- Born: 16 May 1861 Fitchburg, Mass
- Died: 4 September 1917 (aged 56) Lucas County, Ohio
- Resting place: Woodlawn Cemetery, Toledo, Ohio
- Occupations: inventor and manufacturer
- Known for: glass
- Spouse: Ida E. Colburn

= Irving Wightman Colburn =

American inventor and manufacturer

 Irving Wightman Colburn (16 May 1861 – 4 September 1917) was an American inventor and manufacturer.

In 1898, Colburn applied for a patent for a "Glass Working Machine" that could make hollow-bodied glass containers like bottles. The patent was granted on March 7, 1899, Patent Number US620,642. The use of the patent is unknown.

Colburn developed a process for the production of continuous flat glass disks which made the mass production for window panes possible.
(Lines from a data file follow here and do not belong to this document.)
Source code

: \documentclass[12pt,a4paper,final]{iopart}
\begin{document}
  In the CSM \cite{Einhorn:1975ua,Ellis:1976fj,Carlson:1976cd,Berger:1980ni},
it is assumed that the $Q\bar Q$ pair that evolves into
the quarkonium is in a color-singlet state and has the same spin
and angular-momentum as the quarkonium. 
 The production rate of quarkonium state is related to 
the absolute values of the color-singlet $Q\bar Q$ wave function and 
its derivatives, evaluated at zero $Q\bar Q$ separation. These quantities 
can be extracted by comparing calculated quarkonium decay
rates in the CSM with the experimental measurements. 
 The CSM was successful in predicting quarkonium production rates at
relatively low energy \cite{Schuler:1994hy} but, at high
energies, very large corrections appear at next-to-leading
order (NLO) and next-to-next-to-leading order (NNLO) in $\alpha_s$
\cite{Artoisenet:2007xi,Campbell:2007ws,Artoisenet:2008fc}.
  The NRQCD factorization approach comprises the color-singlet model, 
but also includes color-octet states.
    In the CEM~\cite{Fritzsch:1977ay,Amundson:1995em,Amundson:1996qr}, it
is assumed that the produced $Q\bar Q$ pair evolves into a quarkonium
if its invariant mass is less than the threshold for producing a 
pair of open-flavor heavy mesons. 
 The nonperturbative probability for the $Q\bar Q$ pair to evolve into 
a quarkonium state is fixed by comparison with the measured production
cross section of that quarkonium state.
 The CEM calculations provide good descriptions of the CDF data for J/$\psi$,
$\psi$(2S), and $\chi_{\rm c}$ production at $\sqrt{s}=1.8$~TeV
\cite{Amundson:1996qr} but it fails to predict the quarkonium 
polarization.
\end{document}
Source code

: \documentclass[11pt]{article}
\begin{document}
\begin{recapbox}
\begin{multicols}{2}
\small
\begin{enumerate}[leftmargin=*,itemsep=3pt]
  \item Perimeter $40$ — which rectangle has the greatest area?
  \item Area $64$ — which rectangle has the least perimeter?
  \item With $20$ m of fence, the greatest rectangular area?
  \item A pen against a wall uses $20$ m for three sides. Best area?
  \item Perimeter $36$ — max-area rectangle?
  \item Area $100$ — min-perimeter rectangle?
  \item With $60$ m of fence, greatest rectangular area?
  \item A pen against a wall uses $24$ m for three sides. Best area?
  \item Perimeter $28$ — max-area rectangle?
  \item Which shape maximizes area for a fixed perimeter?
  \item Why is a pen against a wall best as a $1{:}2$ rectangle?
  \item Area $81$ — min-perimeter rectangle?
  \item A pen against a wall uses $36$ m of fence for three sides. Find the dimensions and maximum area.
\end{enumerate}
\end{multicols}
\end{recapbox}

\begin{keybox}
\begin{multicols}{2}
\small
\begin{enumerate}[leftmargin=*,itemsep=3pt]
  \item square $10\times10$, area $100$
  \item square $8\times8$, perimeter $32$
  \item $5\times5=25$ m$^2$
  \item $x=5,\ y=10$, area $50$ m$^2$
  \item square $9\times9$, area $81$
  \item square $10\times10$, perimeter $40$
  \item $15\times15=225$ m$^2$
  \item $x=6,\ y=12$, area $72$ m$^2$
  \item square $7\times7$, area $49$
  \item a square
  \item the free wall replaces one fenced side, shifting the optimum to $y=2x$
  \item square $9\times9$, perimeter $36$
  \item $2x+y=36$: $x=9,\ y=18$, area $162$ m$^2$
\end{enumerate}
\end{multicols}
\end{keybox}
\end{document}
Colburn began his experiments in 1899. In one patent for a machine to produce flat glass on 25 March 1902. He created the Colburn Machine Glass Co. in August 1906. In 1908 he installed two machines, before the technology had developed, and in 1911 he became bankrupt. Toledo Glass Company bought Colburn's patents in 1912. He then improved the process with Toledo Glass, and its first successful result occurred on 25 November 1913. The company then became the Libbey-Owens Sheet Glass company in 1916.